[Note that this blog post has been updated on 8 February 2024 to reflect the publication of the UK Government’s response to the ‘A pro-innovation approach to AI regulation’ published on 6 February 2024 (Government Response).]
As readers of our blog will be aware (see our previous post here on: Training AI models: Content, copyright and the EU and UK TDM exceptions) in March last year the UK Government u-turned on its controversial proposal to broaden the text and data mining exception to allow text and data mining for any purpose without permission or a licence. In doing so, the UK Government acknowledged that there nevertheless remained a need to clarify how AI developers can utilise copyright works and data for the purpose of training AI models. To this end, the UK Intellectual Property Office (IPO) commenced working on the development of a (now scrapped, see more below) voluntary Code of Practice on copyright and AI (Code of Practice) with the aim of making commercial licenses for data mining more readily available while ensuring protections for copyright holders.
On 2 February 2024 the House of Lords’ Communications and Digital Committee published its own paper on ‘Large language models and generative AI’ (HL Report). The HL Report documents the findings of the HL inquiry which considered evidence, from over 40 expert witnesses and examined 900 pages of written evidence, on the likely trajectories for large language models (LLMs) over the next 3 years. As a result of its findings, the HL Report then proposes actions which it considers are necessary to ensure that the UK effectively responds to opportunities and risks posed by such LLMs.
The HL Report dedicates an entire chapter to copyright in which it welcomed the proposal to implement a Code of Practice, but also warned that is has ‘deeper concerns about the Government’s commitment to fair play around copyright’ and makes a series of recommendations to the UK Government to address those concerns.
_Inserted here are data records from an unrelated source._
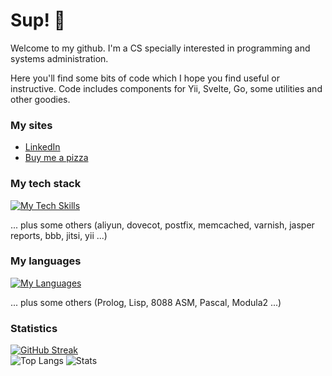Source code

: # Sup! 🤖

Welcome to my github. I'm a CS specially interested in programming and systems administration.

Here you'll find some bits of code which I hope you find useful or instructive. Code includes components for Yii, Svelte, Go, some utilities and other goodies.

### My sites

- [LinkedIn](https://www.linkedin.com/in/rggonzalez/)
- [Buy me a pizza](https://www.buymeacoffee.com/rggonzalez)

### My tech stack

[![My Tech Skills](https://skillicons.dev/icons?i=ableton,ansible,aws,azure,bootstrap,cmake,docker,dotnet,github,jquery,linux,mongodb,mysql,nginx,nodejs,postgres,redis,redhat,regex,sqlite,svelte,ubuntu,vscode)](https://skillicons.dev)

... plus some others (aliyun, dovecot, postfix, memcached, varnish, jasper reports, bbb, jitsi, yii ...)

### My languages

[![My Languages](https://skillicons.dev/icons?i=js,html,css,c,cpp,py,perl,go,php,bash,cs,css,html,r)](https://skillicons.dev)

... plus some others (Prolog, Lisp, 8088 ASM, Pascal, Modula2 ...)

### Statistics

[![GitHub Streak](https://streak-stats.demolab.com/?user=rgglez)](https://git.io/streak-stats)  
![Top Langs](https://github-readme-stats.vercel.app/api/top-langs/?username=rgglez&layout=pie)
![Stats](https://github-readme-stats.vercel.app/api?username=rgglez&hide=contribs,prs&theme=dark)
In summary, the HL Report says that the UK Government should:
- Prioritise fairness and responsible innovation. As to this, the HL Report says that: “LLMs may offer immense value to society. But that does not warrant the violation of copyright law or its underpinning principles. We do not believe it is fair for tech firms to use rightsholder data for commercial purposes without permission or compensation, and to gain vast financial rewards in the process. There is compelling evidence that the UK benefits economically, politically and societally from upholding a globally respected copyright regime.” The HL Report also says that the current legal framework is failing to ensure that the objective of copyright: to reward creators for their efforts, prevent third parties from using their copyright works without permission and incentivise innovation.
- Resolve disputes definitively. The HL Report states that the Government has a duty to act and that ‘it cannot sit on its hand for the next decade until sufficient case law has emerged’. In relation to the Code of Practice, the HL Report also warns that ‘debate cannot continue indefinitely’ and if the process remains unresolved by Spring 2024 the UK Government should respond to the HL Report by publishing its view on whether the existing copyright framework provides sufficient protections to rightsholders in light of the recent advances made by LLMs. The HL Report also recommends that if the UK Government does conclude that there are shortfalls in the existing copyright legislation, it should set out its proposals (presumably in a white paper) for updating legislation to ‘future proof’ copyright protection.
- Empower rights holders to check if their data has been used without permission. The HL Report recommended that the (now scrapped) Code of Practice should include a mechanism which enables rights holders to check training data to enable rights holders and other interested parties to assess compliance with copyright law.
- Investment in quality training data sets. The HL Report recommends that the UK Government should work with licensing agencies and copyright repositories to ensure that there is investment in large high quality training data sets to encourage technology firms to use licensed material to train its LLMs.
Only 4 days after the HL Report was published, the UK Government published the UK Government Response in which its confirmed its intention to scrap the Code of Practice explaining that ‘it is now clear that the working group will not be able to agree an effective voluntary code’ and that its approach will now be to work closely with rights holders and AI developers to explore mechanisms that can be used to enhance greater transparency so that rights holders can better understand if their content is being used to train AI models.
At this stage, and while the UK Government appears to concede that some legally binding measures (rather than a non-binding code of practice) may be required and that co-operation with international counterparts will be needed, the UK Government Response continues to re-iterate the explorative work being carried out and does not appear to be in any immediate rush to legislate. However, further details of the UK Government’s proposals for moving forward, including in the absence of the Code of Practice, are expected shortly.